[Stored data entries]
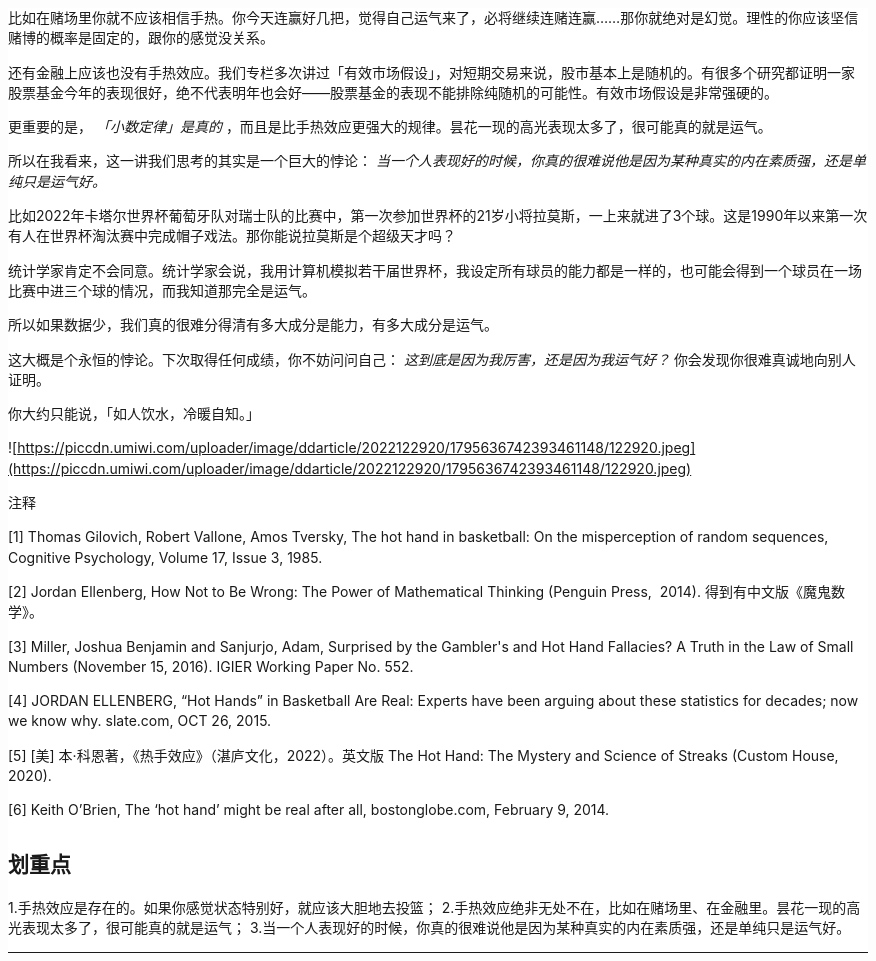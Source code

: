 比如在赌场里你就不应该相信手热。你今天连赢好几把，觉得自己运气来了，必将继续连赌连赢……那你就绝对是幻觉。理性的你应该坚信赌博的概率是固定的，跟你的感觉没关系。

还有金融上应该也没有手热效应。我们专栏多次讲过「有效市场假设」，对短期交易来说，股市基本上是随机的。有很多个研究都证明一家股票基金今年的表现很好，绝不代表明年也会好——股票基金的表现不能排除纯随机的可能性。有效市场假设是非常强硬的。

更重要的是， *「小数定律」是真的* ，而且是比手热效应更强大的规律。昙花一现的高光表现太多了，很可能真的就是运气。

所以在我看来，这一讲我们思考的其实是一个巨大的悖论： *当一个人表现好的时候，你真的很难说他是因为某种真实的内在素质强，还是单纯只是运气好。*

比如2022年卡塔尔世界杯葡萄牙队对瑞士队的比赛中，第一次参加世界杯的21岁小将拉莫斯，一上来就进了3个球。这是1990年以来第一次有人在世界杯淘汰赛中完成帽子戏法。那你能说拉莫斯是个超级天才吗？

统计学家肯定不会同意。统计学家会说，我用计算机模拟若干届世界杯，我设定所有球员的能力都是一样的，也可能会得到一个球员在一场比赛中进三个球的情况，而我知道那完全是运气。

所以如果数据少，我们真的很难分得清有多大成分是能力，有多大成分是运气。

这大概是个永恒的悖论。下次取得任何成绩，你不妨问问自己： *这到底是因为我厉害，还是因为我运气好？* 你会发现你很难真诚地向别人证明。

你大约只能说，「如人饮水，冷暖自知。」

![https://piccdn.umiwi.com/uploader/image/ddarticle/2022122920/1795636742393461148/122920.jpeg](https://piccdn.umiwi.com/uploader/image/ddarticle/2022122920/1795636742393461148/122920.jpeg)

注释

[1] Thomas Gilovich, Robert Vallone, Amos Tversky, The hot hand in basketball: On the misperception of random sequences, Cognitive Psychology, Volume 17, Issue 3, 1985.

[2] Jordan Ellenberg, How Not to Be Wrong: The Power of Mathematical Thinking (Penguin Press,  2014). 得到有中文版《魔鬼数学》。

[3] Miller, Joshua Benjamin and Sanjurjo, Adam, Surprised by the Gambler's and Hot Hand Fallacies? A Truth in the Law of Small Numbers (November 15, 2016). IGIER Working Paper No. 552.

[4] JORDAN ELLENBERG, “Hot Hands” in Basketball Are Real: Experts have been arguing about these statistics for decades; now we know why. slate.com, OCT 26, 2015.

[5] [美] 本·科恩著，《热手效应》（湛庐文化，2022）。英文版 The Hot Hand: The Mystery and Science of Streaks (Custom House, 2020).

[6] Keith O’Brien, The ‘hot hand’ might be real after all, bostonglobe.com, February 9, 2014.

## 划重点

1.手热效应是存在的。如果你感觉状态特别好，就应该大胆地去投篮；
2.手热效应绝非无处不在，比如在赌场里、在金融里。昙花一现的高光表现太多了，很可能真的就是运气；
3.当一个人表现好的时候，你真的很难说他是因为某种真实的内在素质强，还是单纯只是运气好。

---

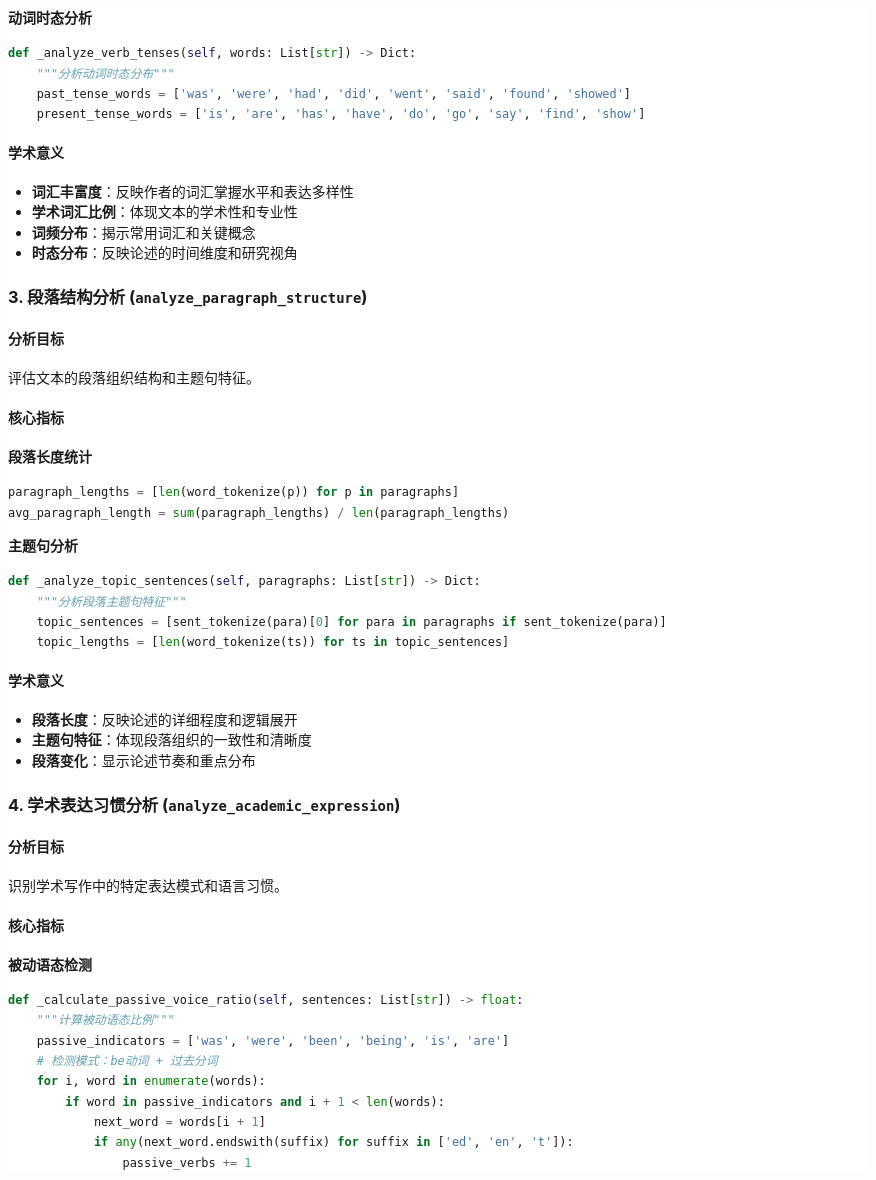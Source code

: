 **动词时态分析**
```python
def _analyze_verb_tenses(self, words: List[str]) -> Dict:
    """分析动词时态分布"""
    past_tense_words = ['was', 'were', 'had', 'did', 'went', 'said', 'found', 'showed']
    present_tense_words = ['is', 'are', 'has', 'have', 'do', 'go', 'say', 'find', 'show']
```

#### 学术意义
- **词汇丰富度**：反映作者的词汇掌握水平和表达多样性
- **学术词汇比例**：体现文本的学术性和专业性
- **词频分布**：揭示常用词汇和关键概念
- **时态分布**：反映论述的时间维度和研究视角

### 3. 段落结构分析 (`analyze_paragraph_structure`)

#### 分析目标
评估文本的段落组织结构和主题句特征。

#### 核心指标

**段落长度统计**
```python
paragraph_lengths = [len(word_tokenize(p)) for p in paragraphs]
avg_paragraph_length = sum(paragraph_lengths) / len(paragraph_lengths)
```

**主题句分析**
```python
def _analyze_topic_sentences(self, paragraphs: List[str]) -> Dict:
    """分析段落主题句特征"""
    topic_sentences = [sent_tokenize(para)[0] for para in paragraphs if sent_tokenize(para)]
    topic_lengths = [len(word_tokenize(ts)) for ts in topic_sentences]
```

#### 学术意义
- **段落长度**：反映论述的详细程度和逻辑展开
- **主题句特征**：体现段落组织的一致性和清晰度
- **段落变化**：显示论述节奏和重点分布

### 4. 学术表达习惯分析 (`analyze_academic_expression`)

#### 分析目标
识别学术写作中的特定表达模式和语言习惯。

#### 核心指标

**被动语态检测**
```python
def _calculate_passive_voice_ratio(self, sentences: List[str]) -> float:
    """计算被动语态比例"""
    passive_indicators = ['was', 'were', 'been', 'being', 'is', 'are']
    # 检测模式：be动词 + 过去分词
    for i, word in enumerate(words):
        if word in passive_indicators and i + 1 < len(words):
            next_word = words[i + 1]
            if any(next_word.endswith(suffix) for suffix in ['ed', 'en', 't']):
                passive_verbs += 1
```
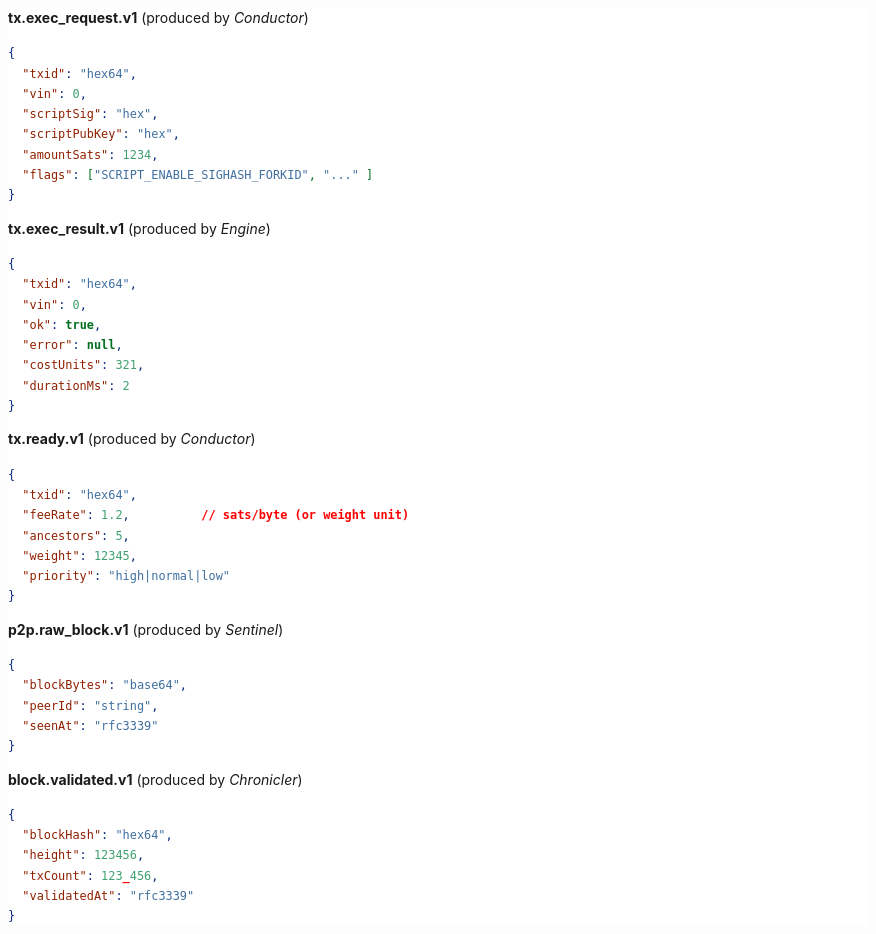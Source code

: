 **tx.exec\_request.v1** (produced by *Conductor*)

```json
{
  "txid": "hex64",
  "vin": 0,
  "scriptSig": "hex",
  "scriptPubKey": "hex",
  "amountSats": 1234,
  "flags": ["SCRIPT_ENABLE_SIGHASH_FORKID", "..." ]
}
```

**tx.exec\_result.v1** (produced by *Engine*)

```json
{
  "txid": "hex64",
  "vin": 0,
  "ok": true,
  "error": null,
  "costUnits": 321,
  "durationMs": 2
}
```

**tx.ready.v1** (produced by *Conductor*)

```json
{
  "txid": "hex64",
  "feeRate": 1.2,          // sats/byte (or weight unit)
  "ancestors": 5,
  "weight": 12345,
  "priority": "high|normal|low"
}
```

**p2p.raw\_block.v1** (produced by *Sentinel*)

```json
{
  "blockBytes": "base64",
  "peerId": "string",
  "seenAt": "rfc3339"
}
```

**block.validated.v1** (produced by *Chronicler*)

```json
{
  "blockHash": "hex64",
  "height": 123456,
  "txCount": 123_456,
  "validatedAt": "rfc3339"
}
```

What the task requires: The entries above are to be restated verbatim, with no pictures carried over.

Your response:
Source code

: 比如在赌场里你就不应该相信手热。你今天连赢好几把，觉得自己运气来了，必将继续连赌连赢……那你就绝对是幻觉。理性的你应该坚信赌博的概率是固定的，跟你的感觉没关系。

还有金融上应该也没有手热效应。我们专栏多次讲过「有效市场假设」，对短期交易来说，股市基本上是随机的。有很多个研究都证明一家股票基金今年的表现很好，绝不代表明年也会好——股票基金的表现不能排除纯随机的可能性。有效市场假设是非常强硬的。

更重要的是， *「小数定律」是真的* ，而且是比手热效应更强大的规律。昙花一现的高光表现太多了，很可能真的就是运气。

所以在我看来，这一讲我们思考的其实是一个巨大的悖论： *当一个人表现好的时候，你真的很难说他是因为某种真实的内在素质强，还是单纯只是运气好。*

比如2022年卡塔尔世界杯葡萄牙队对瑞士队的比赛中，第一次参加世界杯的21岁小将拉莫斯，一上来就进了3个球。这是1990年以来第一次有人在世界杯淘汰赛中完成帽子戏法。那你能说拉莫斯是个超级天才吗？

统计学家肯定不会同意。统计学家会说，我用计算机模拟若干届世界杯，我设定所有球员的能力都是一样的，也可能会得到一个球员在一场比赛中进三个球的情况，而我知道那完全是运气。

所以如果数据少，我们真的很难分得清有多大成分是能力，有多大成分是运气。

这大概是个永恒的悖论。下次取得任何成绩，你不妨问问自己： *这到底是因为我厉害，还是因为我运气好？* 你会发现你很难真诚地向别人证明。

你大约只能说，「如人饮水，冷暖自知。」

![https://piccdn.umiwi.com/uploader/image/ddarticle/2022122920/1795636742393461148/122920.jpeg](https://piccdn.umiwi.com/uploader/image/ddarticle/2022122920/1795636742393461148/122920.jpeg)

注释

[1] Thomas Gilovich, Robert Vallone, Amos Tversky, The hot hand in basketball: On the misperception of random sequences, Cognitive Psychology, Volume 17, Issue 3, 1985.

[2] Jordan Ellenberg, How Not to Be Wrong: The Power of Mathematical Thinking (Penguin Press,  2014). 得到有中文版《魔鬼数学》。

[3] Miller, Joshua Benjamin and Sanjurjo, Adam, Surprised by the Gambler's and Hot Hand Fallacies? A Truth in the Law of Small Numbers (November 15, 2016). IGIER Working Paper No. 552.

[4] JORDAN ELLENBERG, “Hot Hands” in Basketball Are Real: Experts have been arguing about these statistics for decades; now we know why. slate.com, OCT 26, 2015.

[5] [美] 本·科恩著，《热手效应》（湛庐文化，2022）。英文版 The Hot Hand: The Mystery and Science of Streaks (Custom House, 2020).

[6] Keith O’Brien, The ‘hot hand’ might be real after all, bostonglobe.com, February 9, 2014.

## 划重点

1.手热效应是存在的。如果你感觉状态特别好，就应该大胆地去投篮；
2.手热效应绝非无处不在，比如在赌场里、在金融里。昙花一现的高光表现太多了，很可能真的就是运气；
3.当一个人表现好的时候，你真的很难说他是因为某种真实的内在素质强，还是单纯只是运气好。

---

Source code

: **动词时态分析**
```python
def _analyze_verb_tenses(self, words: List[str]) -> Dict:
    """分析动词时态分布"""
    past_tense_words = ['was', 'were', 'had', 'did', 'went', 'said', 'found', 'showed']
    present_tense_words = ['is', 'are', 'has', 'have', 'do', 'go', 'say', 'find', 'show']
```

#### 学术意义
- **词汇丰富度**：反映作者的词汇掌握水平和表达多样性
- **学术词汇比例**：体现文本的学术性和专业性
- **词频分布**：揭示常用词汇和关键概念
- **时态分布**：反映论述的时间维度和研究视角

### 3. 段落结构分析 (`analyze_paragraph_structure`)

#### 分析目标
评估文本的段落组织结构和主题句特征。

#### 核心指标

**段落长度统计**
```python
paragraph_lengths = [len(word_tokenize(p)) for p in paragraphs]
avg_paragraph_length = sum(paragraph_lengths) / len(paragraph_lengths)
```

**主题句分析**
```python
def _analyze_topic_sentences(self, paragraphs: List[str]) -> Dict:
    """分析段落主题句特征"""
    topic_sentences = [sent_tokenize(para)[0] for para in paragraphs if sent_tokenize(para)]
    topic_lengths = [len(word_tokenize(ts)) for ts in topic_sentences]
```

#### 学术意义
- **段落长度**：反映论述的详细程度和逻辑展开
- **主题句特征**：体现段落组织的一致性和清晰度
- **段落变化**：显示论述节奏和重点分布

### 4. 学术表达习惯分析 (`analyze_academic_expression`)

#### 分析目标
识别学术写作中的特定表达模式和语言习惯。

#### 核心指标

**被动语态检测**
```python
def _calculate_passive_voice_ratio(self, sentences: List[str]) -> float:
    """计算被动语态比例"""
    passive_indicators = ['was', 'were', 'been', 'being', 'is', 'are']
    # 检测模式：be动词 + 过去分词
    for i, word in enumerate(words):
        if word in passive_indicators and i + 1 < len(words):
            next_word = words[i + 1]
            if any(next_word.endswith(suffix) for suffix in ['ed', 'en', 't']):
                passive_verbs += 1
```
Source code

: **tx.exec\_request.v1** (produced by *Conductor*)

```json
{
  "txid": "hex64",
  "vin": 0,
  "scriptSig": "hex",
  "scriptPubKey": "hex",
  "amountSats": 1234,
  "flags": ["SCRIPT_ENABLE_SIGHASH_FORKID", "..." ]
}
```

**tx.exec\_result.v1** (produced by *Engine*)

```json
{
  "txid": "hex64",
  "vin": 0,
  "ok": true,
  "error": null,
  "costUnits": 321,
  "durationMs": 2
}
```

**tx.ready.v1** (produced by *Conductor*)

```json
{
  "txid": "hex64",
  "feeRate": 1.2,          // sats/byte (or weight unit)
  "ancestors": 5,
  "weight": 12345,
  "priority": "high|normal|low"
}
```

**p2p.raw\_block.v1** (produced by *Sentinel*)

```json
{
  "blockBytes": "base64",
  "peerId": "string",
  "seenAt": "rfc3339"
}
```

**block.validated.v1** (produced by *Chronicler*)

```json
{
  "blockHash": "hex64",
  "height": 123456,
  "txCount": 123_456,
  "validatedAt": "rfc3339"
}
```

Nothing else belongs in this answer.